Four years isn’t long, but Martin managed to build strong friendships and allegiances; it’s not hard to find people who will miss him.
“I’m just sad that Steve is leaving, just because he was the first super in a long time who had any idea of what the canyon is all about, and all the various communities within the canyon,” said Christa Sadler, a geologist and frequent Grand Canyon river and trail guide.
“The river community is usually the redheaded stepchild, and the river is often placed at a lower priority because it’s so far away from the rim. But his experience with the river allowed him to realize that it is the heart of the park, despite the fact that it’s not millions of people per year that see it. Who knows who we’ll get in replacement?”
Nikolai Lash worked with Martin as an activist on the ever-contentious issue of how to manage flows out of Glen Canyon Dam. As water-program director for the Flagstaff-based conservation group the Grand Canyon Trust, Lash represents conservation interests on the Adaptive Management Working Group, established in 1997 to guide the U.S. Bureau of Reclamation in managing dam operations for both natural resources and power generation. It’s been an effort rife with conflict and even legal actions over the years. Martin stepped into the fray with courage, Lash said.
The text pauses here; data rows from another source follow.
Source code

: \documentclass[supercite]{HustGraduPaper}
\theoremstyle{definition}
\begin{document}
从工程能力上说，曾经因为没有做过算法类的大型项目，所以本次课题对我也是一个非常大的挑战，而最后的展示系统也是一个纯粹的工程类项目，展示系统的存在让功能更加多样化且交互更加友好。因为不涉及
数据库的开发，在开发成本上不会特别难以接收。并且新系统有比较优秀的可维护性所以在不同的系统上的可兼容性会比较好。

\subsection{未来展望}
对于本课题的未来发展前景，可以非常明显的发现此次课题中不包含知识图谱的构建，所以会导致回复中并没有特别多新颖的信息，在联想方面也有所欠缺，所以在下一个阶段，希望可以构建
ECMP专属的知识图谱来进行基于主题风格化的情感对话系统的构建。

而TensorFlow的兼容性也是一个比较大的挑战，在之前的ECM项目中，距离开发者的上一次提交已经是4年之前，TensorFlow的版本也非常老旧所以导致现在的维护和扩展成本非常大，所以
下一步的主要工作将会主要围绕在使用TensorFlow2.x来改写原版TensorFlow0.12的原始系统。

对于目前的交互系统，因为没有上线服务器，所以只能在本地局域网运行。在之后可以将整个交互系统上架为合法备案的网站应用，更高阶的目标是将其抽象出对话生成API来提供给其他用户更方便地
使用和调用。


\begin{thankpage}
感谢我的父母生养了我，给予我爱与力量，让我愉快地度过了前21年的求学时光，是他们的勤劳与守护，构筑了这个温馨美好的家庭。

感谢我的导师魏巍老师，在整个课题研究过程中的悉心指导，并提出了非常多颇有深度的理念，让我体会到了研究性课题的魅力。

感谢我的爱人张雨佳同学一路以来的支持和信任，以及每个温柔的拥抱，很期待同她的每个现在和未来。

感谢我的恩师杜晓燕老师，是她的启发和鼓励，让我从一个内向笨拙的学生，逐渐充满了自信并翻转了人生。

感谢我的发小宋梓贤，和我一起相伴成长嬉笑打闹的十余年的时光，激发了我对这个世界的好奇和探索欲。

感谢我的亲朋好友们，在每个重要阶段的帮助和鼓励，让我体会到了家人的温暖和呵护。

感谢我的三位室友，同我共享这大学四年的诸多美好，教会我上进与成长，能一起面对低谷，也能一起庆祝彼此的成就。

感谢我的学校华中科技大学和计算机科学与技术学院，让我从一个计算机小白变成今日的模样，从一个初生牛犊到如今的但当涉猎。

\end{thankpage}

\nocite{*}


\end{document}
“All the main resources in Grand Canyon are in one way or another tied to sediment conservation,” he said. Science has long shown that high flows timed with sediment inputs create backwater channels where native fish thrive, build beaches and increase protection for cultural and archaeological sites. Subsequent steady flows out of the dam help to maintain those conditions.
“Steve recognized that dam operations needed to change, and expressed his beliefs when it wasn’t easy to do,” Lash said.
That’s because high and steady flows, while best for natural resources, diminish power production and hence revenue generated from Glen Canyon Dam, although not by as much as it was once believed. As such, “the politics of water and power dominated and continue to dominate at Grand Canyon,” Lash said. “He stuck his neck out when it wasn’t easy to do and said we need to accept diminishment of hydropower at Glen Canyon Dam.”
Martin’ efforts resulted in a high-flow experiment in 2008, with the backing of the Interior Department. And a new high-flow experimental protocol has been drafted for the future, with commitment by Interior Secretary Ken Salazar.
“It’s a change of operations at Glen Canyon Dam that happened in part because of Steve’s advocacy,” Lash said. “It’s not just words. And he did it with political risk, in a politically contentious environment.”
Martin says his family won’t be jumping with both feet into retirement right away. His wife, Cid Martin, will keep her multiposition appointment as director of Indian affairs for the NPS’s Intermountain Region, superintendent of Canyon de Chelly and Navajo national monuments and the Hubble Trading Post.
He and Cid have ambitions to work with the international conservation community in Chile, Australia and Mexico.
“As you might expect, we’re outdoors people,” he said.
He said getting the overflights plan into a final draft will require work and public involvement.
“We really need to continue to be advocates for the restoration of the Colorado River,” he added. “It’s not a water issue. It’s a timing and flow issue.”
And taking care of the employees is something that is a constant, he said, along with continuing to adapt outreach efforts to changing times. That means adapting earth science lessons for the new, computer-savvy generation, he said, but being ready to educate them on how to survive outdoors once they arrive at the canyon.
“The work is never done,” he said. “You just sort of jump from the speeding train and hope someone else takes the wheel.”
In the short term, Jane Lyder, deputy assistant secretary for Fish and Wildlife and Parks for the Interior Department, has been named acting superintendent of Grand Canyon. She’ll assume her new duties this month.